Template injection: when a framework renders attacker input as code

A template engine exists to turn a template plus data into a string. The contract is that the template is trusted code written by your developers, and the data is untrusted text rendered safely inside it. Server-side template injection is what happens when those two roles blur, when attacker-influenced text reaches the part of the engine that compiles or evaluates a template, so the data becomes the program. The marketing copy field, the profile bio, the email subject, the report-name pattern: any of them, fed to a template compiler instead of escaped as data, turns into code execution on the application server. The class is old and it keeps shipping. CVE-2016-10745 was a Jinja2 sandbox escape; CVE-2021-26084 was OGNL injection in Confluence that gave unauthenticated remote code execution and was mass-exploited in the wild. The same shape now appears in modern HTML-aware templating: Phoenix and Elixir build pages with HEEx, a templating layer the ecosystem trusts as safe-by-construction, and the moment a fragment of that template is assembled from user input rather than written by a developer, the trust is misplaced.
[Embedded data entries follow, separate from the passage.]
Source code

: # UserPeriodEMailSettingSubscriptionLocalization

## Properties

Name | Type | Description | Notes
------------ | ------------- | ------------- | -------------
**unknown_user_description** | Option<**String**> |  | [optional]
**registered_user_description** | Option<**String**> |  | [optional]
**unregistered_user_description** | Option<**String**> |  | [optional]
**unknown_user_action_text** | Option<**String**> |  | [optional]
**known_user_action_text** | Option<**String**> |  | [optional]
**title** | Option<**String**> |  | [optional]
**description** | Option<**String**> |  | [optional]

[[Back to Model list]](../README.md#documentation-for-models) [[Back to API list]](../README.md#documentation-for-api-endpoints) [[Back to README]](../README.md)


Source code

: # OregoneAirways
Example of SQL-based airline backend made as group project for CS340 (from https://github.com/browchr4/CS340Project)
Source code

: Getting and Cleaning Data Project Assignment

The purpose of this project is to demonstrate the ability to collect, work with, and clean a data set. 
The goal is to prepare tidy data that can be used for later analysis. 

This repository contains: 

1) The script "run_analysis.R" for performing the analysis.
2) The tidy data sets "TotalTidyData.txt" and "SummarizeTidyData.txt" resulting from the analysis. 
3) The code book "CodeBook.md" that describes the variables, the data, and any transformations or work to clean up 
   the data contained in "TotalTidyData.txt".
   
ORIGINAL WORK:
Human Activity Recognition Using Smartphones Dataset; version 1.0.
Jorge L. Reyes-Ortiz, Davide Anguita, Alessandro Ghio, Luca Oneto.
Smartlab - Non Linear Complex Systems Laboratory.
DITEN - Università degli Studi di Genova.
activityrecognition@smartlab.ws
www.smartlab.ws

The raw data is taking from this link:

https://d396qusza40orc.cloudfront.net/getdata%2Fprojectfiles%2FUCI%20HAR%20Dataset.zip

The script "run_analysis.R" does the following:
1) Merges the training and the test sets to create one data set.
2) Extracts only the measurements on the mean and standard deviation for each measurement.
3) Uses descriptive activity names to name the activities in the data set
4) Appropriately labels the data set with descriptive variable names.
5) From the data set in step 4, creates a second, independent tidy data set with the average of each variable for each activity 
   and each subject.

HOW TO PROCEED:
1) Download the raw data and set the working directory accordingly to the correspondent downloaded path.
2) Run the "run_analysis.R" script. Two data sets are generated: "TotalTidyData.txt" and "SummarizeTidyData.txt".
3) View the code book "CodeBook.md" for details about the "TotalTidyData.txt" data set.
This piece walks the decision tree from a template-rendered sink to RCE, and the contract that ends the class.

Every web framework ships a templating engine, and every templating engine is, underneath, a small programming language. Jinja2 has expressions and attribute access; Twig has filters and method calls; Struts and Spring reach into OGNL and SpEL, full expression languages with access to the Java runtime; Phoenix renders HEEx, an HTML-aware dialect of embedded Elixir where <%= ... %> and the ~H sigil interpolate Elixir expressions into markup. Each is trusted because the template is supposed to be authored by the application's own engineers. The vulnerability is not the engine. It is the day a developer treats the engine as a string formatter and feeds it a string an attacker controls.

This piece walks server-side template injection the way our SSRF and JWT pieces walked their classes, and it is a companion to our broader web application testing work. Verifiable security.

The attack pattern in one paragraph

A template engine has two inputs, the template (trusted, developer-authored, compiled or evaluated as code) and the context (untrusted data, rendered into the output and escaped). The safe pattern is render(fixed_template, {bio: user_input}): the user's text only ever lands in a data slot and the engine escapes it. The vulnerable pattern is render(build_template_from(user_input)) or, more subtly, render("Hello " + user_input) where the concatenation is then compiled: the user's text becomes part of the template source, so the engine compiles and evaluates it. Once attacker input reaches the compiler, the attacker is writing in the template language. In Jinja2 they walk Python's object graph from a benign expression to os.system; in OGNL or SpEL they reach Runtime.exec directly; in HEEx-style embedded Elixir they evaluate arbitrary Elixir. The detection probe is the same everywhere: send a polyglot arithmetic payload such as ${{7*7}} or <%= 7*7 %> into a field and look for 49 in the response. If the engine computed the multiplication, it compiled your input, and the gap between edit your bio and run code on the server is now just the length of the exploit chain.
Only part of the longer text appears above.